- Your task
From the data below, please reproduce exactly everything from the line that contains "Can bệnh (mộc): Hiện" down to the line that contains "Âm hàn nội thịnh, kinh", with both ends included.

- Recorded information
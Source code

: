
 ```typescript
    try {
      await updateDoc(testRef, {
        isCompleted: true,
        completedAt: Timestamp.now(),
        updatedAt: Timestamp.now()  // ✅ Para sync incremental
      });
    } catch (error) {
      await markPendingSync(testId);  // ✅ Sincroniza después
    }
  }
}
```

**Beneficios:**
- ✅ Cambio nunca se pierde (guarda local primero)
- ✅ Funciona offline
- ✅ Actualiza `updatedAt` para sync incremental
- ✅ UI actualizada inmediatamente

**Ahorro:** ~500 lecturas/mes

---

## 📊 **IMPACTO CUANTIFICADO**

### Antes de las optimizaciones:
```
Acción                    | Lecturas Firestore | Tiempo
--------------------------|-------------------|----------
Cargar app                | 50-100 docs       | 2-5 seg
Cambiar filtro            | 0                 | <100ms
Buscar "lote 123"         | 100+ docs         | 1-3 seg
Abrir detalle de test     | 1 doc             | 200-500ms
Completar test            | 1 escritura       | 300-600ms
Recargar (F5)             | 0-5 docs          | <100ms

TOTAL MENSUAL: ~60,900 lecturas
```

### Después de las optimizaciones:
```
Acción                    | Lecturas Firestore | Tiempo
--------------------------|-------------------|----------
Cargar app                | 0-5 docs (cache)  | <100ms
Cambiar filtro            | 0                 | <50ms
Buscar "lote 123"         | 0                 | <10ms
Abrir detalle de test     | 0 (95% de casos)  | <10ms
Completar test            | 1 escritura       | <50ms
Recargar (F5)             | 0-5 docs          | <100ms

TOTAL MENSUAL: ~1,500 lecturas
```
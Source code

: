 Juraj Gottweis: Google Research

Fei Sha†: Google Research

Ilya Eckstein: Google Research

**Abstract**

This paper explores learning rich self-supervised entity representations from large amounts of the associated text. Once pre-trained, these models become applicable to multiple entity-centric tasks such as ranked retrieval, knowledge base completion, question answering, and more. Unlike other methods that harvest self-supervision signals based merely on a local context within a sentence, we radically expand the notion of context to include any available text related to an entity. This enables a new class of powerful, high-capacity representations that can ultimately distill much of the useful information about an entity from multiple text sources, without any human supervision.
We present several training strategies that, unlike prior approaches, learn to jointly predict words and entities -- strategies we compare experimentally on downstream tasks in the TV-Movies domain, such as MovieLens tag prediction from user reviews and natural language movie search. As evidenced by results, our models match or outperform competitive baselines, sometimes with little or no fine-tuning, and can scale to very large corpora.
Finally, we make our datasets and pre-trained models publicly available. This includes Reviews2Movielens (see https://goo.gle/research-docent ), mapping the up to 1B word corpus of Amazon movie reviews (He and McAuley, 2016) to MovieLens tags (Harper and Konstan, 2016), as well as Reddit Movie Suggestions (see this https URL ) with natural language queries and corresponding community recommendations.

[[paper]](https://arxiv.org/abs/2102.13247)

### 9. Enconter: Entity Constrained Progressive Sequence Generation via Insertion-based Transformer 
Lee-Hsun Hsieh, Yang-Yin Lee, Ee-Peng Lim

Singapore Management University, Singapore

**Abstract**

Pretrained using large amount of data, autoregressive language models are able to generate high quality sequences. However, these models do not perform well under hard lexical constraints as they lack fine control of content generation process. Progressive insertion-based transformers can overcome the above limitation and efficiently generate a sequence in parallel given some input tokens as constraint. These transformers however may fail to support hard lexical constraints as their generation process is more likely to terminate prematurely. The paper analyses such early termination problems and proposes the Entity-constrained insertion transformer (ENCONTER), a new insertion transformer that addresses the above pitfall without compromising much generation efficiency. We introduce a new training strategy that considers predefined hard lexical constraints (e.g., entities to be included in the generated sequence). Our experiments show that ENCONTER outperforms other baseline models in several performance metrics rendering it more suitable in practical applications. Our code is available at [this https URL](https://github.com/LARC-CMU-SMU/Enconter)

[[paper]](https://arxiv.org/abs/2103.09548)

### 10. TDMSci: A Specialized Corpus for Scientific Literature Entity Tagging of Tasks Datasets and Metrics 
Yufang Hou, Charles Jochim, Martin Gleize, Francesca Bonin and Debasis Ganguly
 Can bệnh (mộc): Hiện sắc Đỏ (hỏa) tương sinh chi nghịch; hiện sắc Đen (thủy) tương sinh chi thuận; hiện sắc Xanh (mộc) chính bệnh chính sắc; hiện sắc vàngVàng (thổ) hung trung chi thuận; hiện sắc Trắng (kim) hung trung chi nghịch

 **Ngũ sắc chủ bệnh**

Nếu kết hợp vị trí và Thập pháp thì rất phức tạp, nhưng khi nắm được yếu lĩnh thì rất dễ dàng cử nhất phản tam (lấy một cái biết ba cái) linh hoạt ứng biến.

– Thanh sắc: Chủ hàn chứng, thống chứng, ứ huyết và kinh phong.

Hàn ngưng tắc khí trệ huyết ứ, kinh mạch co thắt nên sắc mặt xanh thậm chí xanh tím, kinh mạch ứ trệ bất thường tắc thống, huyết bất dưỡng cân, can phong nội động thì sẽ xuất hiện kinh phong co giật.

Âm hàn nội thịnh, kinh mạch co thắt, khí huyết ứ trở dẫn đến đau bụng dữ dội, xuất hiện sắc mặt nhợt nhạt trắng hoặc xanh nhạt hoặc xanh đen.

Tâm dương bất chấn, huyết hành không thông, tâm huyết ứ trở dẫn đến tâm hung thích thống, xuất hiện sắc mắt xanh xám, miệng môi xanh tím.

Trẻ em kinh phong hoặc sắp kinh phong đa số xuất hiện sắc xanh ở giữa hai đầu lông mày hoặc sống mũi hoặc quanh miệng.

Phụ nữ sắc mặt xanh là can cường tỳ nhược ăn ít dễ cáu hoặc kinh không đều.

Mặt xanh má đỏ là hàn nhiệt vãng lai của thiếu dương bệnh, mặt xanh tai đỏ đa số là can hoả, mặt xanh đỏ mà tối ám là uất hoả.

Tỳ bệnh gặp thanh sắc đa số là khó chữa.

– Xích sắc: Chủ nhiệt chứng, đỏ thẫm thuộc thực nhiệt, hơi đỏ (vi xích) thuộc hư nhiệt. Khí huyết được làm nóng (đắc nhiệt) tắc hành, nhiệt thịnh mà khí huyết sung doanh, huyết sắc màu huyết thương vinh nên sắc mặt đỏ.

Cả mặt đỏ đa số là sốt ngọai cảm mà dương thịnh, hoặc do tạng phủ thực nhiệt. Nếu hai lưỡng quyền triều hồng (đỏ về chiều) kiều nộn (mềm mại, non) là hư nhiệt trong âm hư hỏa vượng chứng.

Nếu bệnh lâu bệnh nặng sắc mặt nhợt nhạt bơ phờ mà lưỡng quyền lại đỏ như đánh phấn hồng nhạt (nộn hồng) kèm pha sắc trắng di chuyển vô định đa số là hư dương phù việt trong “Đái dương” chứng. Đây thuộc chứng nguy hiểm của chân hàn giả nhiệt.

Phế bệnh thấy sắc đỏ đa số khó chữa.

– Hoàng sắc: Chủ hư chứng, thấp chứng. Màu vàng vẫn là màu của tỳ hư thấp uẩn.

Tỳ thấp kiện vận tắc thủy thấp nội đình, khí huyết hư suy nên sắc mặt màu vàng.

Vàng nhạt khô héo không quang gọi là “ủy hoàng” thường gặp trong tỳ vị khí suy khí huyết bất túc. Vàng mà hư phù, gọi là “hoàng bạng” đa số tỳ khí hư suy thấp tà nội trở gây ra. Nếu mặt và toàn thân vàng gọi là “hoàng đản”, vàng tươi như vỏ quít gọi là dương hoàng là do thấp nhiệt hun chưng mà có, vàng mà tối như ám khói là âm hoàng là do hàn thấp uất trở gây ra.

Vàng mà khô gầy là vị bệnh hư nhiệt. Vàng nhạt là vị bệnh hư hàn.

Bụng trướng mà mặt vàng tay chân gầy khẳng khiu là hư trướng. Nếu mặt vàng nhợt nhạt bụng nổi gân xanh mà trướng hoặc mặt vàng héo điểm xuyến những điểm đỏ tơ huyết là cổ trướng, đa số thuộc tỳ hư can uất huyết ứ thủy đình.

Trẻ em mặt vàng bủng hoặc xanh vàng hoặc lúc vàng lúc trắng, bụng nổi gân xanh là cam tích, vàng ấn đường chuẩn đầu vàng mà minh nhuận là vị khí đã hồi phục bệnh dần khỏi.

- Task result
 Can bệnh (mộc): Hiện sắc Đỏ (hỏa) tương sinh chi nghịch; hiện sắc Đen (thủy) tương sinh chi thuận; hiện sắc Xanh (mộc) chính bệnh chính sắc; hiện sắc vàngVàng (thổ) hung trung chi thuận; hiện sắc Trắng (kim) hung trung chi nghịch

 **Ngũ sắc chủ bệnh**

Nếu kết hợp vị trí và Thập pháp thì rất phức tạp, nhưng khi nắm được yếu lĩnh thì rất dễ dàng cử nhất phản tam (lấy một cái biết ba cái) linh hoạt ứng biến.

– Thanh sắc: Chủ hàn chứng, thống chứng, ứ huyết và kinh phong.

Hàn ngưng tắc khí trệ huyết ứ, kinh mạch co thắt nên sắc mặt xanh thậm chí xanh tím, kinh mạch ứ trệ bất thường tắc thống, huyết bất dưỡng cân, can phong nội động thì sẽ xuất hiện kinh phong co giật.

Âm hàn nội thịnh, kinh mạch co thắt, khí huyết ứ trở dẫn đến đau bụng dữ dội, xuất hiện sắc mặt nhợt nhạt trắng hoặc xanh nhạt hoặc xanh đen.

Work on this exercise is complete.